Description
Description
When converting Markdown to DOCX using Pandoc, East Asian texts (Including Chinese, Japanese, and Korean) do not receive the appropriate XML tags that indicate their language. This leads to typographical issues, especially with punctuation marks like quotes, which do not appear in full-width as expected in East Asian texts. For instance, Simplified Chinese quotes (“ ” ‘ ’) share the same Unicode values as their Western counterparts but need to be displayed as full-width characters to align properly with Chinese text, as the screenshot shows below.
For this issue, MS Word uses specific XML tags to denote East Asian texts, as shown below:
<w:r>
<w:rPr>
<w:rFonts w:hint="eastAsia"/>
<w:lang w:eastAsia="zh-CN"/>
</w:rPr>
<w:t>这是“中文”</w:t>
</w:r>
While for the English texts, it is generally as follows:
<w:r>
<w:t>This is an English sentence</w:t>
</w:r>
Current Workaround
To address the specific issue regarding quotation marks, I have written a Lua filter that converts straight Chinese quotes to Pandoc's Quoted
elements (DoubleQuote and SingleQuote), and then applies the necessary XML tags to these Quoted
elements in the DOCX output.
Here's the Lua filter:
-- Lua Filter to Apply XML Tags to Chinese Quotes in DOCX Output
-- Check if the text contains Chinese characters
function is_chinese(text)
return text:find("[\228-\233][\128-\191][\128-\191]")
end
-- Parse quotes in the text, handling nested quotes
function parse_quotes(text)
local elements = {}
local pos = 1
while pos <= #text do
local double_start, double_end, double_quoted = text:find("「(.-)」", pos)
local single_start, single_end, single_quoted = text:find("『(.-)』", pos)
if double_start and (not single_start or double_start < single_start) then
if double_start > pos then
table.insert(elements, pandoc.Str(text:sub(pos, double_start - 1)))
end
table.insert(elements, pandoc.Quoted(pandoc.DoubleQuote, parse_quotes(double_quoted)))
pos = double_end + 1
elseif single_start then
if single_start > pos then
table.insert(elements, pandoc.Str(text:sub(pos, single_start - 1)))
end
table.insert(elements, pandoc.Quoted(pandoc.SingleQuote, parse_quotes(single_quoted)))
pos = single_end + 1
else
table.insert(elements, pandoc.Str(text:sub(pos)))
break
end
end
return elements
end
-- Apply custom XML tags to quotes, including nested quotes
function apply_custom_tags(element)
if element.t == "Quoted" then
local has_chinese = false
for _, inner_element in ipairs(element.content) do
if inner_element.t == "Str" and is_chinese(inner_element.text) then
has_chinese = true
break
end
end
if has_chinese then
local quote_type = element.quotetype == pandoc.DoubleQuote and "“" or "‘"

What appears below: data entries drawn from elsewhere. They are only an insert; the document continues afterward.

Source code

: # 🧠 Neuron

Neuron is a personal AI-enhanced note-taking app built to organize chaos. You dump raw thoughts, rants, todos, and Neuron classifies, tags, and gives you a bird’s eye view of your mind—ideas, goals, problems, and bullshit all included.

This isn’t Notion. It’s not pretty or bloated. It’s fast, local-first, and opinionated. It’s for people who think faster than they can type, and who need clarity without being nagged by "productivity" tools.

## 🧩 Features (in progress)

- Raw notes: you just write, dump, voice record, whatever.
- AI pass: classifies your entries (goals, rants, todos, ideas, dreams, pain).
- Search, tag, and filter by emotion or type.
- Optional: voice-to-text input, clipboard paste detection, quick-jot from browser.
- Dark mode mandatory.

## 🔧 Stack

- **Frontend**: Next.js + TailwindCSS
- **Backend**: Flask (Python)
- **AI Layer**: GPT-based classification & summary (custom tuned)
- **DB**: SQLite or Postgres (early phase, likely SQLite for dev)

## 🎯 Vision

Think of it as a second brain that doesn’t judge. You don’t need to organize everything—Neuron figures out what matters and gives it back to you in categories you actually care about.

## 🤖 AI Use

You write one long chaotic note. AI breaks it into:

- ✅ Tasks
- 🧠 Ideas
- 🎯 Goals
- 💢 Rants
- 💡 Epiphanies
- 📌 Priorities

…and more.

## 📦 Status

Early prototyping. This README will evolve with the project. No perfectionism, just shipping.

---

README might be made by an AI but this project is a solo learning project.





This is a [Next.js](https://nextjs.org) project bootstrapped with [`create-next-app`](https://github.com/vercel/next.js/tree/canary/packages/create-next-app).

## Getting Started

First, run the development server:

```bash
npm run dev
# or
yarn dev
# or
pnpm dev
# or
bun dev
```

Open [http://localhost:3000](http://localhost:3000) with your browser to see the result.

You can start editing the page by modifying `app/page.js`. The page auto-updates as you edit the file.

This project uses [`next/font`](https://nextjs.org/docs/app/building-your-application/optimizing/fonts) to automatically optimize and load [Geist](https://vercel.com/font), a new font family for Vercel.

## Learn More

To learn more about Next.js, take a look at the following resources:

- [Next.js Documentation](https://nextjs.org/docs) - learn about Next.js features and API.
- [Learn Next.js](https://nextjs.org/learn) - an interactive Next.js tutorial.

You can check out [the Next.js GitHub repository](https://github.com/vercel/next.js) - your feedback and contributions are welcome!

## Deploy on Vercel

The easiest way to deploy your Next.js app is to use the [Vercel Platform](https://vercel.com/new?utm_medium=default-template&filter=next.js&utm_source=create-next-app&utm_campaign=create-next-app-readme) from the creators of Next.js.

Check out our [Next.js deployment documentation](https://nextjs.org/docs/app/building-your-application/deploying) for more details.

local closing_quote = element.quotetype == pandoc.DoubleQuote and "”" or "’"
local result = pandoc.List({
pandoc.RawInline("openxml",
string.format(
'<w:r><w:rPr><w:rFonts w:hint="eastAsia"/><w:lang w:eastAsia="zh-CN"/></w:rPr><w:t>%s</w:t></w:r>',
quote_type))
})
for _, inner_element in ipairs(element.content) do
local nested_elements = apply_custom_tags(inner_element)
for _, nested_element in ipairs(nested_elements) do
result:insert(nested_element)
end
end
result:insert(pandoc.RawInline("openxml",
string.format(
'<w:r><w:rPr><w:rFonts w:hint="eastAsia"/><w:lang w:eastAsia="zh-CN"/></w:rPr><w:t>%s</w:t></w:r>',
closing_quote)))
return result
end
end
return pandoc.List({ element })
end
-- Process each string to convert quotes and apply custom XML tags
function Str(str)
local parsed_elements = parse_quotes(str.text)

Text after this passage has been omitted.